Exercise prompt
Check every line of the material below for the string "sqrt", and return the ones that have it.
· · · · ·
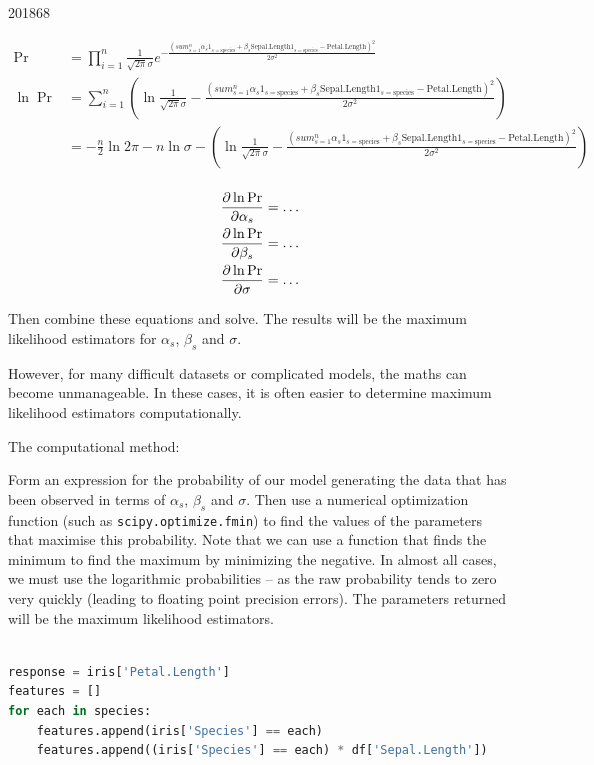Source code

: \documentclass[10pt,\jkfside,a4paper]{article}
\begin{document}
\begin{examquestion}{2018}{6}{8}
\begin{enumerate}[label=(\alph*)]
\[
\begin{split}
\Pr &= \prod^n_{i=1} \frac{1}{\sqrt{2\pi}\sigma} e^{-\frac{
\left(sum^n_{s=1}\alpha_s1_{s=\text{species}} + \beta_s\text{Sepal.Length}
1_{s=\text{species}} - \text{Petal.Length}\right)^2}{2\sigma^2}} \\
\ln \Pr &= \sum^n_{i=1} \left(\ln\frac{1}{\sqrt{2\pi}\sigma} -\frac{
\left(sum^n_{s=1}\alpha_s1_{s=\text{species}} + \beta_s\text{Sepal.Length}
1_{s=\text{species}} - \text{Petal.Length}\right)^2}{2\sigma^2}\right) \\
&= -\frac{n}{2}\ln 2\pi - n\ln \sigma - \left(\ln\frac{1}{\sqrt{2\pi}\sigma} -\frac{
\left(sum^n_{s=1}\alpha_s 1_{s=\text{species}} + \beta_s\text{Sepal.Length}
1_{s=\text{species}} - \text{Petal.Length}\right)^2}{2\sigma^2}\right) \\
\end{split}
\]

\[
\begin{split}
\pdv{\ln \Pr}{\alpha_s} = \dots \\
\pdv{\ln \Pr}{\beta_s} = \dots \\
\pdv{\ln \Pr}{\sigma} = \dots \\
\end{split}
\]

Then combine these equations and solve. The results will be the maximum
likelihood estimators for $\alpha_s$, $\beta_s$ and $\sigma$.

However, for many difficult datasets or complicated models, the maths can
become unmanageable. In these cases, it is often easier to determine maximum
likelihood estimators computationally.

The computational method:

Form an expression for the probability of our model generating the data that
has been observed in terms of $\alpha_s$, $\beta_s$ and $\sigma$. Then use a
numerical optimization function (such as \texttt{scipy.optimize.fmin}) to find 
the values of the parameters that maximise this probability. Note that we can
use a function that finds the minimum to find the maximum by minimizing the
negative. In almost all cases, we must use the logarithmic probabilities --
as the raw probability tends to zero very quickly (leading to floating point
precision errors). The parameters returned will be the maximum likelihood
estimators.

\begin{lstlisting}[language=Python]

response = iris['Petal.Length']
features = []
for each in species:
	features.append(iris['Species'] == each)
	features.append((iris['Species'] == each) * df['Sepal.Length'])


\end{lstlisting}
\end{enumerate}
\end{examquestion}
\end{document}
· · · · ·
The completed task
\Pr &= \prod^n_{i=1} \frac{1}{\sqrt{2\pi}\sigma} e^{-\frac{
\ln \Pr &= \sum^n_{i=1} \left(\ln\frac{1}{\sqrt{2\pi}\sigma} -\frac{
&= -\frac{n}{2}\ln 2\pi - n\ln \sigma - \left(\ln\frac{1}{\sqrt{2\pi}\sigma} -\frac{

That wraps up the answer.